Missing my life

Sarah Noceda, 2011 Volunteer in Community Participant - A Confirmed City Girl looks for God in a MonasteryVolunteer in Community Participant Blog Posts Leave a Comment

Our days at the Monastery lasted from 6:30 in the morning to 6:30 in the evening, Monday through Friday. Technically we had free time to do whatever and to come and go as we pleased from 6:30 onwards until bedtime. Frequently, after a day filled with meditation, praying, working, and studying there was little we felt inclined to do except recline. After the last dishes were put away from the dinner service, I would often retire to the computer room to write my blog while the other girls went walking on the trails or spent time in the library. The first weekend I had spent at Holy Wisdom by myself, writing, exploring, writing, reading. It felt good to have that time to just devote to some of the things I love the best. The second weekend, the boyfriend drove the 3 hours up from Chicago after work that Friday night to visit me.  . . .

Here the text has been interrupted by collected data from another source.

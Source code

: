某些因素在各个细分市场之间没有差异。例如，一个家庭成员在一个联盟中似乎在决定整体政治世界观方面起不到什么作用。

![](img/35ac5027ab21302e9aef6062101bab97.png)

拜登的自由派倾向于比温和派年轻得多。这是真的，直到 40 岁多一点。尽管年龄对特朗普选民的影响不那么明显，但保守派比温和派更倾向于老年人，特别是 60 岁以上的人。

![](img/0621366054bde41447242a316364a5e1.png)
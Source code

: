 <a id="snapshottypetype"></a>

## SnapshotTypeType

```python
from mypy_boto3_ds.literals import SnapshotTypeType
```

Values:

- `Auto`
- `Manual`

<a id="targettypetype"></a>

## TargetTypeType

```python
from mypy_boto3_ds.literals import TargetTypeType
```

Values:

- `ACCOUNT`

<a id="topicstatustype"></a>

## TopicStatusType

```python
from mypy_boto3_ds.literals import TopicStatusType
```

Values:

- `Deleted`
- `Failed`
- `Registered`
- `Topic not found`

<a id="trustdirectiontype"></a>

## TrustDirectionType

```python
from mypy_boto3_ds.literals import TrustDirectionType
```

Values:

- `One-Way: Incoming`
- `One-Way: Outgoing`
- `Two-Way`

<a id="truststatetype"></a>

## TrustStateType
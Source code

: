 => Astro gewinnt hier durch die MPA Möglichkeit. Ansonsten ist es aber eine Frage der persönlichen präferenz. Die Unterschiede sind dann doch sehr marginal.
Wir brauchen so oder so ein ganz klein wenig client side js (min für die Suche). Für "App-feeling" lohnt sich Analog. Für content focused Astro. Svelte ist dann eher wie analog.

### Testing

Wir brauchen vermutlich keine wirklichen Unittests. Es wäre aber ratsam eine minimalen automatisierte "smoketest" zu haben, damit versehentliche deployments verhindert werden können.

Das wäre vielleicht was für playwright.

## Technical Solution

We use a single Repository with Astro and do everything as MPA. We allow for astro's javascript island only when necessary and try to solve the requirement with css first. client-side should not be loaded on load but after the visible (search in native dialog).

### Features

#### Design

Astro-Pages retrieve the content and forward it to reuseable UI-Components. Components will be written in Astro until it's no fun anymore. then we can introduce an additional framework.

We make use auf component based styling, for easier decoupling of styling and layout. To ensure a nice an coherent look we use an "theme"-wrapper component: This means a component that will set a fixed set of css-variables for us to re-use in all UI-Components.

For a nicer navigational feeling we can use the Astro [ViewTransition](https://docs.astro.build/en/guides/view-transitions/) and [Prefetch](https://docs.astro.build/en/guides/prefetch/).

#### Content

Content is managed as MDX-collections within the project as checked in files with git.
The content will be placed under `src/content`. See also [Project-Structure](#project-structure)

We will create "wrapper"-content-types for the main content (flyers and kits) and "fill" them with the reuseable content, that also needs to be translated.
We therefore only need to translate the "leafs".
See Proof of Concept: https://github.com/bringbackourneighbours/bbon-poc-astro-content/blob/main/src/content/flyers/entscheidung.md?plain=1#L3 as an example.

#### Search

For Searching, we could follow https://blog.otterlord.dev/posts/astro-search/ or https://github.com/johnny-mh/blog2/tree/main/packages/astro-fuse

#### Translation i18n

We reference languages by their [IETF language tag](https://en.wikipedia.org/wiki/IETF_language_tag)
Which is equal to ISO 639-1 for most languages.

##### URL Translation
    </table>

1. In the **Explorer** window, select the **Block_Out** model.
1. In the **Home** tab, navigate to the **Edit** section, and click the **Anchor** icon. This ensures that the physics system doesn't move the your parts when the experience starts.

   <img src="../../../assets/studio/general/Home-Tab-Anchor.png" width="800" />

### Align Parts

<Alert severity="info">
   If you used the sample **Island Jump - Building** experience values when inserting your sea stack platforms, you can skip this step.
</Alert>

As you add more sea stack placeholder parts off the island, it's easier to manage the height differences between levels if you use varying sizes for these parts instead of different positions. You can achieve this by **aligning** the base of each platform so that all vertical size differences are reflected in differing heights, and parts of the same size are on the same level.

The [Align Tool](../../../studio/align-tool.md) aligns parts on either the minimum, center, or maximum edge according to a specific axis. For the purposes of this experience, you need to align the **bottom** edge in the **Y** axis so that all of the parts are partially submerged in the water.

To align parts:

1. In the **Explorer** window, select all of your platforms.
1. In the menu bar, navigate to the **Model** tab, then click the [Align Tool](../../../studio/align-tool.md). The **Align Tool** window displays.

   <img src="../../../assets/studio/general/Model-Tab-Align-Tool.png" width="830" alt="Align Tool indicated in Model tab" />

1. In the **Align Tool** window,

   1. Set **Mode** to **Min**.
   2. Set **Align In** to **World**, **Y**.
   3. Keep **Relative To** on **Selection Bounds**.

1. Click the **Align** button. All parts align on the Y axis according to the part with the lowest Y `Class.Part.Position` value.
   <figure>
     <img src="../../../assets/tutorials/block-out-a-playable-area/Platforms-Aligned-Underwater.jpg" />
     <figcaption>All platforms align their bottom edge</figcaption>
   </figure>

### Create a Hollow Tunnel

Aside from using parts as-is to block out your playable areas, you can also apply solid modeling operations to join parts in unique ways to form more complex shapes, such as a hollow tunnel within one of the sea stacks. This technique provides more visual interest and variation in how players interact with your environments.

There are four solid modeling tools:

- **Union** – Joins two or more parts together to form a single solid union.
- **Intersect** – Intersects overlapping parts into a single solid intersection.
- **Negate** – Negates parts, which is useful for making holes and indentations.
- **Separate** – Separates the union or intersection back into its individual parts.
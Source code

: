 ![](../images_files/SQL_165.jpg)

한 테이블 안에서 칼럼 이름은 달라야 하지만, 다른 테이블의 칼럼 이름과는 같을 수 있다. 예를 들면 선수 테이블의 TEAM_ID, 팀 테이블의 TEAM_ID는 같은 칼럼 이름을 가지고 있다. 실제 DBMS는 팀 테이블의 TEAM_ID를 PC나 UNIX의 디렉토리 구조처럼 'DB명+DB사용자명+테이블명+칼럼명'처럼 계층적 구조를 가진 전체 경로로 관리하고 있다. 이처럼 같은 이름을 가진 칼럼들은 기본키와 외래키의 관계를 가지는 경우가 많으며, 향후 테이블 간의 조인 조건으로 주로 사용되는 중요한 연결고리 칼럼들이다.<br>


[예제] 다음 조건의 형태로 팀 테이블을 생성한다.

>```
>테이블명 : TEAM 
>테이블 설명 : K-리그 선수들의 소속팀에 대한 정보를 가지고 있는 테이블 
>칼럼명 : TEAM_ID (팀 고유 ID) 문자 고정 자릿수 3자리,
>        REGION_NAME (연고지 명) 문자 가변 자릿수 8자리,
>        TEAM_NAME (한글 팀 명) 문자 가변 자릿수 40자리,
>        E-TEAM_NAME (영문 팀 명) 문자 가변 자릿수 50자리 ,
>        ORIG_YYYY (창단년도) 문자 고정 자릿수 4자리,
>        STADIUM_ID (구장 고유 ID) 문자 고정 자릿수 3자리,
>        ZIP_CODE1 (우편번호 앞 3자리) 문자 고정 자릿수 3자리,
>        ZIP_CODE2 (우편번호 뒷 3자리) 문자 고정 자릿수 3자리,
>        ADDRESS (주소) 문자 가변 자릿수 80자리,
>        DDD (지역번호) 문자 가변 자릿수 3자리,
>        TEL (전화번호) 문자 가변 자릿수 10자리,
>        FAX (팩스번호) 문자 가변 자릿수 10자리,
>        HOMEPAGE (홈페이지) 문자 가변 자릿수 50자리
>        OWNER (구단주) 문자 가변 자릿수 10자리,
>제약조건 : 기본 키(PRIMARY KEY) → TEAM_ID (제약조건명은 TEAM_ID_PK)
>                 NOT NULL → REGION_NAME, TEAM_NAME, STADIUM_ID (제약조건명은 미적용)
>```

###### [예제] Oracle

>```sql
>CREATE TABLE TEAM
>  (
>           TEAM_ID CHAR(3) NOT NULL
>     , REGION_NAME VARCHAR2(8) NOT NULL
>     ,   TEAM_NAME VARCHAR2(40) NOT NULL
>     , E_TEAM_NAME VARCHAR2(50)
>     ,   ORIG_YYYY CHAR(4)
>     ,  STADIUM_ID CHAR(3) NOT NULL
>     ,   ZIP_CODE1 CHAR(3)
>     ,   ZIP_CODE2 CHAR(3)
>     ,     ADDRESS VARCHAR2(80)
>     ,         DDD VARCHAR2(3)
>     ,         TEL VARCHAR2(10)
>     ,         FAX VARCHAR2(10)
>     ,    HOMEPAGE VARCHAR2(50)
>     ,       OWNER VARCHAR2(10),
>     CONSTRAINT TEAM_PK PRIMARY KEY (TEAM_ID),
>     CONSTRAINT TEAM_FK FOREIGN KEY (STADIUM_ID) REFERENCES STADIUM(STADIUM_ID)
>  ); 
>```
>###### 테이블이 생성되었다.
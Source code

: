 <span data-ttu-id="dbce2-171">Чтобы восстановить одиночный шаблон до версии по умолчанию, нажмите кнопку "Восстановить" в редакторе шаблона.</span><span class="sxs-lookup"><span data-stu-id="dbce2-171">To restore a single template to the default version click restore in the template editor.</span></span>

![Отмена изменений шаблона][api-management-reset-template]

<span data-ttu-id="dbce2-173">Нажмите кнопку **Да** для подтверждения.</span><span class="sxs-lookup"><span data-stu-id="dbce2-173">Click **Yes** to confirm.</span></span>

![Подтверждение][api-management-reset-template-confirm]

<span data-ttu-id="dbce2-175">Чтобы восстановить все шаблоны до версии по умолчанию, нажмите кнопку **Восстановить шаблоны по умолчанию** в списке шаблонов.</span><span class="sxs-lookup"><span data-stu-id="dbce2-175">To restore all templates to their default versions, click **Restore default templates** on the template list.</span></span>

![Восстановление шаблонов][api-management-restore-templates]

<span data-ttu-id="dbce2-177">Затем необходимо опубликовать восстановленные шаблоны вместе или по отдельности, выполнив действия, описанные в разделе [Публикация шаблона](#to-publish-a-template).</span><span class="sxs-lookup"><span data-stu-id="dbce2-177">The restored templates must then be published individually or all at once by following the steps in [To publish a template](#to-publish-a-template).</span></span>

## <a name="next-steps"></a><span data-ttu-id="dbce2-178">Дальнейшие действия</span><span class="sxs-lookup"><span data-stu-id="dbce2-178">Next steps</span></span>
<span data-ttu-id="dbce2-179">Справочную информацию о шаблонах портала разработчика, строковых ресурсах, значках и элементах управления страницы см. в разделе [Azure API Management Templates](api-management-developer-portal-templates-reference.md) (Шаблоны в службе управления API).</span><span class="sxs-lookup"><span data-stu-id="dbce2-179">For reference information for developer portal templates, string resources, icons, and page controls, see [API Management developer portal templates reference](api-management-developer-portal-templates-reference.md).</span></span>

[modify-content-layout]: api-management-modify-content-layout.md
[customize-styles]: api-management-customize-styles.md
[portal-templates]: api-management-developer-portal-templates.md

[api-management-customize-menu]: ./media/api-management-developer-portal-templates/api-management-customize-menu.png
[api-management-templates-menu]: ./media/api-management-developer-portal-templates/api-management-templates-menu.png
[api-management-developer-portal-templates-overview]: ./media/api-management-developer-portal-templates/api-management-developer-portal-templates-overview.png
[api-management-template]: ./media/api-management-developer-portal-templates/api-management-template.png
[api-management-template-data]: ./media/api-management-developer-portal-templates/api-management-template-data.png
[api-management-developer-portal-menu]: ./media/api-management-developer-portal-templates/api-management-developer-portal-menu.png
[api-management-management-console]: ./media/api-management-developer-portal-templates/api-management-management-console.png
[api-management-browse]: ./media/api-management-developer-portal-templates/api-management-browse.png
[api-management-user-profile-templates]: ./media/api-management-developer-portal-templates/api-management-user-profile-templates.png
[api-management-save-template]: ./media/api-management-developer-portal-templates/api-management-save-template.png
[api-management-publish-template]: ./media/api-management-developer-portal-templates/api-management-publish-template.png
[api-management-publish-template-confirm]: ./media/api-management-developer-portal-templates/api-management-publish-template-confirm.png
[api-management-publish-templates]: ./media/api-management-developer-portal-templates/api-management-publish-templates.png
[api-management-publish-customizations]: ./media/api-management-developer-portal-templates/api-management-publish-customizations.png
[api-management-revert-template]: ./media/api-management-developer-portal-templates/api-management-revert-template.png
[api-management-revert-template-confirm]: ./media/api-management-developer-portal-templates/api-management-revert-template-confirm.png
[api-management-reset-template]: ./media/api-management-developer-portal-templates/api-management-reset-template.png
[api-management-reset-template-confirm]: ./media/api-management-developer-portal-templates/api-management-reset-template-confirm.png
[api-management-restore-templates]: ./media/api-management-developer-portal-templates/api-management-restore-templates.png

The next week went by in a flurry of activity and every morning I felt happy and good about my time at Holy Wisdom. I was convinced it had been a much needed break for me and that I would return to Chicago well-rested and with a more peaceful outlook. That last weekend, I spent with the other girls in the program popping in and out of Madison enjoying concerts on the Capitol Square, swimming, the restaurant scene, and yet another visit to the amazing Mustard Museum. That Sunday we went to lunch at a celebrated Madison restaurant devoted to local Wisconsin fare and something startling happened to me as I settled into my chair. I became overwhelmed by the desire to be a part of city life again. I seemed to see everything and everyone around me in stark clarity at that moment. I missed it. I missed the noise and the people and the smells and…well, everything. I missed Chicago.  . . .

There is truth in saying we have a place in our own history, in our own story and the story of the people whose lives we touch. When you are young you hear of the way other people live their lives and if it’s more exciting than yours you think, “Oh, I wish I had their life.” I used to wish I had grown up on a ranch in Wyoming or on the beach in Hawaii like some of my friends. I would wish for the rhythm of their days as they learned to surf at 3 or ride a horse at 4. I would imagine how exciting it would have been to have grown up with a jet-setting father or a politician mother and wonder how I would have been different if I had. I suppose it’s natural for us all to wonder, “What might have been.”

After spending time at Holy Wisdom the past three weeks, I knew without a doubt that my story was not written in county life or in monastery life. At least not this part. I had enjoyed those three weeks immensely and learned so much that I would take with me and apply in my later life. I would also enjoy the last week, savoring the experience and treasuring the knowledge of prayer, meditation, community, farming and gardening that I had been privileged to be a part of. In allowing me a space in their VIC program the women of Holy Wisdom Monastery had allowed me to step outside myself for a time and to choose a life, even for a short while, that I was not born to.

For those that know me, the idea of me getting up at 630 am and spending a good part of the day weeding around squash plants or trimming apple trees seems ludicrous. And many times, it was evident that the rhythm of that life at Holy Wisdom was as foreign to me as an Arab prince’s. But I did it and I learned to enjoy it for what it is and what it will always be, a good and fitting place for those who are born to it or who choose to embrace it. I belonged to the life at Holy Wisdom for a time and I would take that time with me back to the life where I did belong and would for the foreseeable future, no matter how far away my life might take me. Holy Wisdom has been good for me.

But in that moment at the restaurant, homesickness had come upon me like a sudden fever and all I wanted was to go home to that wonderful city of rats as big as small kittens and line cooks that sing love songs to each other in Spanish, and where I can go see a jazz band play at 4 am. My favorite city in the world, built by three generations of my family, loved by them all, and the place where no matter how far I travel, I have been written into Chicago’s story for all my life.